OUR Divine Saviour shows both by precept and example that His favourite virtue, His own and, in a certain sense, characteristic virtue, was charity. Whether He treated with His ignorant and rude Apostles, with the sick and poor, or with His enemies and sinners, He is always benign, condescending, merciful, affable, patient; in a word, His charity appeared in all its most amiable forms. Oh, how well these titles suit Him!—a King full of clemency, a Lamb full of mildness. How justly could He say, "Learn of Me, that I am meek and humble of heart"! His yoke was sweet, His burden light, His conversation without sadness or bitterness. He lightened the burdens of those heavily laden; He consoled those in sorrow; He quenched not the dying spark nor broke the bruised reed.

He calls us His friends, His brothers, His little flock; and as the greatest sign of friendship is to die for those we love, He gave to each of us the right to say with St. Paul: "He loved me, and delivered Himself up for me." Let us, then, say: "My good Master, I love Thee, and deliver myself up for Thee."

Religious, called to reproduce the three great virtues of Jesus Christ—poverty, chastity, and obedience—have still another to practise not less noble or distinctive—viz., fraternal charity. By this virtue they are not called to rise above earthly or sensual pleasures, nor above their judgment and self-will, but above egotism and self-love, which shoot their roots deepest in the soul. They must consider attentively the fundamental truths on which charity is based and its effects, as also the principal obstacles to its attainment, and the means to overcome them.

II

We are all members of the great Christian family

CHARITY towards our neighbour is charity towards God in our neighbour, because, faith assuring us that God is our Father, Jesus Christ our Head, the Holy Ghost our sanctifier, it follows that to love our neighbour—inasmuch as he is the well-beloved child of God, the member of Jesus Christ, and the sanctuary of the Holy Ghost—is to love in a special manner our heavenly Father, His only-begotten Son, together with the Holy Spirit.
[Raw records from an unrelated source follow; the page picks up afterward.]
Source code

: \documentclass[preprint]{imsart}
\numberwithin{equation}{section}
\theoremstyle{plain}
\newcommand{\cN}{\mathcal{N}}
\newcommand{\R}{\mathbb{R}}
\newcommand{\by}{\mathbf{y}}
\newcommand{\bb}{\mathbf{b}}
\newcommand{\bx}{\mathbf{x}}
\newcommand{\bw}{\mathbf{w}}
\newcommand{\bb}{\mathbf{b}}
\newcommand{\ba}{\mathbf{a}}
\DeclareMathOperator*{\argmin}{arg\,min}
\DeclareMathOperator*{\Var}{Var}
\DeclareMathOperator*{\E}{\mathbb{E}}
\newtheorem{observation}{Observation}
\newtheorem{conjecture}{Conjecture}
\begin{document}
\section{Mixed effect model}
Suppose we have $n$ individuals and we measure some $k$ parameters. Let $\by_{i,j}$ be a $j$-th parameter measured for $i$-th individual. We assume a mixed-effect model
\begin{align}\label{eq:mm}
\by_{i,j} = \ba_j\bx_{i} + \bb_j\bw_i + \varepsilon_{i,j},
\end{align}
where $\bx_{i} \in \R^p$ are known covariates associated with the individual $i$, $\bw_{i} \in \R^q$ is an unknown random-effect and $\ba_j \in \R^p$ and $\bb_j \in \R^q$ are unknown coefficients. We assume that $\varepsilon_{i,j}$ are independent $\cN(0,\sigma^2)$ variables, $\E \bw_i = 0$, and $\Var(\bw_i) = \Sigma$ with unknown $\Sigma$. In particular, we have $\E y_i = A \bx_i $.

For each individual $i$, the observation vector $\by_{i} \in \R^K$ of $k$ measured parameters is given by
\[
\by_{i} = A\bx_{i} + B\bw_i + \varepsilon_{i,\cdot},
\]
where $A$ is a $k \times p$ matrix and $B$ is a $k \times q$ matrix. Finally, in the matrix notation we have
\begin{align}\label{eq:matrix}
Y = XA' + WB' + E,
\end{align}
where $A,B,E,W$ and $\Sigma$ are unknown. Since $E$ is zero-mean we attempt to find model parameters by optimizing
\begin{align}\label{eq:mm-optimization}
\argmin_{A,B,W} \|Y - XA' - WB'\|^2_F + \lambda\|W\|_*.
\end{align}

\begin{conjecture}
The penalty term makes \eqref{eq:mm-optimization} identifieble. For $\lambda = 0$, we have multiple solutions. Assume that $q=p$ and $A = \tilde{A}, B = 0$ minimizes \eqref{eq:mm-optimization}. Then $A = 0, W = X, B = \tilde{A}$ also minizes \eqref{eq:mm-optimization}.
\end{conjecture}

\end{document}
And because it is scarcely possible for religious to behold their brethren in this light without wishing them what the Most Holy Trinity so lovingly desires to bestow on them, acts of fraternal charity include—almost necessarily at least—implicit acts of faith and hope; and the exercise of the noblest of the theological virtues thus often becomes an exercise of the other two.

Thus it is that charity poured into our hearts by the Holy Spirit, uniting Christians among themselves and with the adorable Trinity whose images they are, is the vivid and perfect imitation of the love of the Father for the Son, and of the Son for the Father—a substantial love which is no other than the Holy Ghost, and makes us all one in God by grace, as the Father and Son are only one God with the Holy Ghost by nature, according to the words of our Lord: "That they all may be one; as Thou, Father, in Me, and I in Thee: that they also may be one in Us."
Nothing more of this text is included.